Kathryn Vezina recently retired after nine years as the Associate Executive Director at the Daniel Hanley Center for Health Leadership. She is now working part-time at the Maine Council on Aging as the Advocacy Coordinator & Project Lead on the Equity & Healthy Aging Initiative. Before Hanley, she worked at Counseling Services, Inc. in Saco and served as a health care attorney for the Augusta-based health law firm Kozak and Gayer. From 1995 to 1996, she served as Maine Family Planning’s Director of External Affairs and Legal Counsel, helping the organization make the transition to its current headquarters building. A graduate of the University of Maine Law School, Kathryn is a Registered Nurse. She holds a Master of Science in Nursing from University of California, San Francisco and, before law school, taught nursing at the University of Southern Maine. Her professional activities have been wide ranging: she has taught health law as an Adjunct Professor at the University of Southern Maine’s Muskie School of Public Policy; she was appointed to serve on the Maine Board of Bar Overseers Professional Ethics Commission; and she served as the Co-Chair of the Women’s Law Section of the Maine State Bar Association.
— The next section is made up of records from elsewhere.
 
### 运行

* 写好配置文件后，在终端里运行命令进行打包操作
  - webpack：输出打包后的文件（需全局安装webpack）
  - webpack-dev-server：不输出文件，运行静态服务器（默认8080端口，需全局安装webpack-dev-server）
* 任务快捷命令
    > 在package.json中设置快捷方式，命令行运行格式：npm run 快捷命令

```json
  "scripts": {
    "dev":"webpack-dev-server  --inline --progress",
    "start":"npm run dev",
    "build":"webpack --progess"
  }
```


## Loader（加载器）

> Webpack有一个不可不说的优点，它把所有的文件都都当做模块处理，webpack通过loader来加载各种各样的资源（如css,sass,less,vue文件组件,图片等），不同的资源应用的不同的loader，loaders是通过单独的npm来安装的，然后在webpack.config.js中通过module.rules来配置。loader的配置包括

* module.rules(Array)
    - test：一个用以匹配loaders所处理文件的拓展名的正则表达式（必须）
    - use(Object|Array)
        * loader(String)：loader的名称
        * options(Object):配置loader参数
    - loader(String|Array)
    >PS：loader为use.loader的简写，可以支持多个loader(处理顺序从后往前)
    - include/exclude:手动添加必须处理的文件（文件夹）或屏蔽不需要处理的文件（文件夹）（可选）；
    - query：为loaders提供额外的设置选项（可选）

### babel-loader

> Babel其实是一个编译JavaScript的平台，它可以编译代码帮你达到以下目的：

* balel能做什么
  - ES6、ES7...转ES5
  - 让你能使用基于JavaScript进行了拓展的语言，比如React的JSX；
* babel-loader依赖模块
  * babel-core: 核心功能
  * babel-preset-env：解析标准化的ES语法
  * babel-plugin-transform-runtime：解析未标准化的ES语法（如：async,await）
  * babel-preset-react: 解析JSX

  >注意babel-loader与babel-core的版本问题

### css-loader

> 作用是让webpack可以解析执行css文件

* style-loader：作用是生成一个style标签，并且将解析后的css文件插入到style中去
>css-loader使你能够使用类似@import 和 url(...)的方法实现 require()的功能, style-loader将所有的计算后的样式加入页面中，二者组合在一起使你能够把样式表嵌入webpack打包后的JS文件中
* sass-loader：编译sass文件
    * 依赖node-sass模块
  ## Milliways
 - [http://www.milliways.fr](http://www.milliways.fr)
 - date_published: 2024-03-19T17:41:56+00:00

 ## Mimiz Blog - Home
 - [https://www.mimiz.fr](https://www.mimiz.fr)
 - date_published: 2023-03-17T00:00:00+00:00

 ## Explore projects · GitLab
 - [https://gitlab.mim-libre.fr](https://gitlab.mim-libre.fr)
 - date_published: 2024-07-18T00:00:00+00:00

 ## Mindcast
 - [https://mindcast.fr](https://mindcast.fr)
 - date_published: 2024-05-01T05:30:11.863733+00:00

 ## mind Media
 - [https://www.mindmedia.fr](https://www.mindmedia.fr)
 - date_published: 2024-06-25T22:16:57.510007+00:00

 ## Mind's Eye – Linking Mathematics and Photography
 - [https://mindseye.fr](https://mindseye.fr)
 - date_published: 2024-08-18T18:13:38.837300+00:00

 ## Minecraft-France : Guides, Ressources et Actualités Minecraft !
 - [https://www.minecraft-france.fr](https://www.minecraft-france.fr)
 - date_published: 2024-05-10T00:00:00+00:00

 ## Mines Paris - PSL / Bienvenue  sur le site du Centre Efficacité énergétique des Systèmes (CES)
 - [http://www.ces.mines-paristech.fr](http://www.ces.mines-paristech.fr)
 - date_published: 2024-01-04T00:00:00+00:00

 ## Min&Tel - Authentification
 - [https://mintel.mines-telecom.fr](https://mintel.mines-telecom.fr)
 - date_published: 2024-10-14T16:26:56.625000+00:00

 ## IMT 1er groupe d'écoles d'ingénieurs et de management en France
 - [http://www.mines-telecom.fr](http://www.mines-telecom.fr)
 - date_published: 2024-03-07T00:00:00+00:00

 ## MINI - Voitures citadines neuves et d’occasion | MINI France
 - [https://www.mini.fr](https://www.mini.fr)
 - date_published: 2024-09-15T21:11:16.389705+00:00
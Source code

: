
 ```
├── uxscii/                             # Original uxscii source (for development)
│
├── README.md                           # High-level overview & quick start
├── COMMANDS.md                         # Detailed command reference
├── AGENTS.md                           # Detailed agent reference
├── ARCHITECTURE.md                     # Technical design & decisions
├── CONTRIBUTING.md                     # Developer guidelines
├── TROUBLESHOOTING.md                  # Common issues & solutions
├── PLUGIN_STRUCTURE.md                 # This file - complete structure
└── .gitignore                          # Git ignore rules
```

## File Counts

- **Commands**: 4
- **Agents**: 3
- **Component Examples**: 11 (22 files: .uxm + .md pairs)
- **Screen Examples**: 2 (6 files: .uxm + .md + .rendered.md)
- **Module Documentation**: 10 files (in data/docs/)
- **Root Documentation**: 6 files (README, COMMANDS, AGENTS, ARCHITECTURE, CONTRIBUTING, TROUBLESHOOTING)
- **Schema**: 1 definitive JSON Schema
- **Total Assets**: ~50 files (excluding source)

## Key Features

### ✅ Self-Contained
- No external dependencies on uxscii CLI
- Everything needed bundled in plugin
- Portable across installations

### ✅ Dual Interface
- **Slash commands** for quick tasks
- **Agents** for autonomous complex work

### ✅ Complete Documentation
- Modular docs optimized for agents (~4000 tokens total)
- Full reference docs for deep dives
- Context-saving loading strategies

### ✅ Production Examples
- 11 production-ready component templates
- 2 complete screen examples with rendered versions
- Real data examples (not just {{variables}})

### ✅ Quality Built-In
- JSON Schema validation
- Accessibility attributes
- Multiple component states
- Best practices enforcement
From 2002 to 2007, she served as President and Chair of SAFE (Safe Abortions for Everyone) Fund.
George Hill has served as the President and CEO of Maine Family Planning since 1991. He has overall responsibility for all of Maine Family Planning’s operations, including Maine Family Planning’s 18 clinical sites and educational services, as well as legal, legislative, and community organizing activities. In 1994, he oversaw the development of the Augusta-based Parker Harris & Russell DeJong Center for Reproductive Health, which was created to provide abortion care in Central Maine. In 2015-2016, he raised private funds for the implementation of medication abortion via telemedicine in all 18 of Maine Family Planning’s health centers. In 2017, he helped raise sufficient private funds to initiate what became the Reproductive Empowerment Project, a program that provides reproductive and sexual health education to women experiencing substance use disorder in settings where they are already receiving services—drug treatment programs, sex trafficking safe houses, homeless shelters and needle exchange programs—and making reproductive health services available in those settings available via telemedicine.
Prior to joining Maine Family Planning, he served as Vice President of Program Services for Planned Parenthood of New York City where he oversaw a clinical program serving more than 33,000 New Yorkers annually and where he planned, developed and directed Project Street Beat, a mobile medical clinic serving the educational and medical needs of young sex workers in the South Bronx and Brooklyn.
Before becoming involved in reproductive and sexual health, he worked as Deputy Director of Program Development for Victim Services Agency (now Safe Horizons) where he was responsible for planning and developing a survivor-centered treatment program for child victims of incest and for developing innovative permanent and transitional housing options for survivors of domestic violence. On weekends, he trained emergency room personnel employed by public hospitals throughout New York City in rape evidence collection and patient-centered interviewing.